Souza, João Marcelo Silva; https://orcid.org/0009-0001-5562-5337; http://lattes.cnpq.br/1431973892971280
Resumo:
In Human-Robot Interaction (HRI), the visual estimation of biosignals over time is essential for extracting human features, interpreting behaviors, and providing various forms of cyber-physical feedback and stimuli. In this context, Facial Expression Recognition (FER) systems have been developed to automate the computational analysis of human behavior, a process which requires meticulous observation and complex and integrated processing of spatiotemporal correlations. However, current FER systems and datasets predominantly explore spatial, static, or instantaneous aspects, which limits investigations of facial muscle deformations and motion over time in real-world situations.
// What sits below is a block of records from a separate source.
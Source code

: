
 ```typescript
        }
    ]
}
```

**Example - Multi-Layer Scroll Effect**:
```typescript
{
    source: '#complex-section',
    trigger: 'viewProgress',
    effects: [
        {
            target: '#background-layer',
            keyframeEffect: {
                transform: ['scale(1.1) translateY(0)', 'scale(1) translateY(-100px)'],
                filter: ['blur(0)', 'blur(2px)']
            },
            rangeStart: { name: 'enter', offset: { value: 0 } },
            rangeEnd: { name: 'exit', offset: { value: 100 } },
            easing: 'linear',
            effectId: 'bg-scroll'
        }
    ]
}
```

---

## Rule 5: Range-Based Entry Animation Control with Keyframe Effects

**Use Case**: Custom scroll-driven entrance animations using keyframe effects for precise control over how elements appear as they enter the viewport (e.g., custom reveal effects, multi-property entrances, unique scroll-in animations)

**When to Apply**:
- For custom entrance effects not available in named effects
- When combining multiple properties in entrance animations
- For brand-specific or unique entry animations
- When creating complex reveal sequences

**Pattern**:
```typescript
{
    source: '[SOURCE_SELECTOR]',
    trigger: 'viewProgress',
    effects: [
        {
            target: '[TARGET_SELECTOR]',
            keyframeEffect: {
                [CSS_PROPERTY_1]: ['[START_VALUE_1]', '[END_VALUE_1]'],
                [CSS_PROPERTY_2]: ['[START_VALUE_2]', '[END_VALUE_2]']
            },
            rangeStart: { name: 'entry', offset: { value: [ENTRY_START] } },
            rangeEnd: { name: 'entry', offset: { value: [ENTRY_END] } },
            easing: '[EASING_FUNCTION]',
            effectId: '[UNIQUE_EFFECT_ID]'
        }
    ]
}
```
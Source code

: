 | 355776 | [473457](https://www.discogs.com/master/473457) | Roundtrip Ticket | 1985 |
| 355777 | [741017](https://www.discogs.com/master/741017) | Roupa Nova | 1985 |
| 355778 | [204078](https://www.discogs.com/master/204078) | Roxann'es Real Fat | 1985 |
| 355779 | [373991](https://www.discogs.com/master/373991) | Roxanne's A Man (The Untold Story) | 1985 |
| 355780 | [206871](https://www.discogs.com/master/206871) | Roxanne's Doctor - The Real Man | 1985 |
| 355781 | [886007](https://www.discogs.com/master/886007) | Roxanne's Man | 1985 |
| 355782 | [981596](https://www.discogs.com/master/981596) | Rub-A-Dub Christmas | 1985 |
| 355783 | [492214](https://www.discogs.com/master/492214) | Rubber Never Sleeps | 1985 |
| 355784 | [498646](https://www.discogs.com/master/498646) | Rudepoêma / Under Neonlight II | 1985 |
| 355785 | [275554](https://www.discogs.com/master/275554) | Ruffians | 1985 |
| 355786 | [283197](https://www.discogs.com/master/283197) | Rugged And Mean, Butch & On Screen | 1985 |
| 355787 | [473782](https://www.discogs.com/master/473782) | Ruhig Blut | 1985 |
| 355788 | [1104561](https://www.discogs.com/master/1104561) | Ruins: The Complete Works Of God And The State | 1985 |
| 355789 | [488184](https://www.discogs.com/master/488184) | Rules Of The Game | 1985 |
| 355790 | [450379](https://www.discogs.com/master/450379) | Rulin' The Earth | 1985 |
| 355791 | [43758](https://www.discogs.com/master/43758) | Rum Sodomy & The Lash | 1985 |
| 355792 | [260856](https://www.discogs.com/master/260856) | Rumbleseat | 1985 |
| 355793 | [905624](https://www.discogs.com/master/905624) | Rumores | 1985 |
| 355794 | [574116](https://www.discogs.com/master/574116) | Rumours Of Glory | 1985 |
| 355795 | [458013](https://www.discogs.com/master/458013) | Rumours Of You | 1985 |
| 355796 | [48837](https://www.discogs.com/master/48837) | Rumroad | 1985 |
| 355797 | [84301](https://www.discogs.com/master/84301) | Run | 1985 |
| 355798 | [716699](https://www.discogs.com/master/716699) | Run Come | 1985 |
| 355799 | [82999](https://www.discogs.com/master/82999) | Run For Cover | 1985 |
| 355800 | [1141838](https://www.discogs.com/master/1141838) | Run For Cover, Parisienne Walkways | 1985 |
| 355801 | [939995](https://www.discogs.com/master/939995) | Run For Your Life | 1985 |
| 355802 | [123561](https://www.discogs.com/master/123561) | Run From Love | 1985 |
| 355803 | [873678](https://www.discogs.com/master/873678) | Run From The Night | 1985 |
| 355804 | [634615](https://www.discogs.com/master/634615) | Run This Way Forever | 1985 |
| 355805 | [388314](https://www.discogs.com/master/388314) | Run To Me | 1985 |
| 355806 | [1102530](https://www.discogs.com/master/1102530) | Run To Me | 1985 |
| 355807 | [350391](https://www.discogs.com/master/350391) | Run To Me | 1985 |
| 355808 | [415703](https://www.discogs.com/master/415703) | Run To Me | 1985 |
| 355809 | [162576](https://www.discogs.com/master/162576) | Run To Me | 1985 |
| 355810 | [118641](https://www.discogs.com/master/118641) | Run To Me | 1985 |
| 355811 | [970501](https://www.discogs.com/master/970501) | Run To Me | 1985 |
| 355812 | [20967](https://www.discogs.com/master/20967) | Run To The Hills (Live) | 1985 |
To overcome this limitation, this work proposes an alternative approach to the conventional image domain, connecting the visual representation of points of interest to temporal descriptors. To achieve this, the points are tracked over time, normalized spatiotemporally, and converted into metrics that generate motion signatures represented through multivariate time series. This work presents: the proposed methodology, termed Visual-Temporal FER (VT-FER), along with its corresponding framework; 22 standardized face measurements based on the principles of Facial Action Coding System (FACS); the pipeline architecture for computational systems; and a new dataset, the Facial Biosignals Time-Series (FBioT), comprising more than 21,000 seconds of real-world footage collected in uncontrolled environments from public sources. The prototype results validated the temporal hypotheses of the proposed approach, achieving accuracy levels compatible with benchmarks from the scientific community: 94% accuracy in the neural network trained with the Extended Cohn-Kanade (CK+) dataset reference data for emotion detection in controlled environments, and 72% for arousal detection in uncontrolled environments, using the Acted Facial Expressions In The Wild - Valence and Arousal (AFEW-VA) dataset as reference. Additionally, the FBioT dataset enabled the exploration of the methodology’s potential in the development of neural networks, reaching 80% accuracy in the visual-temporal detection of emotions during conversations, and 88% in visual word identification from mouth movement analysis over time.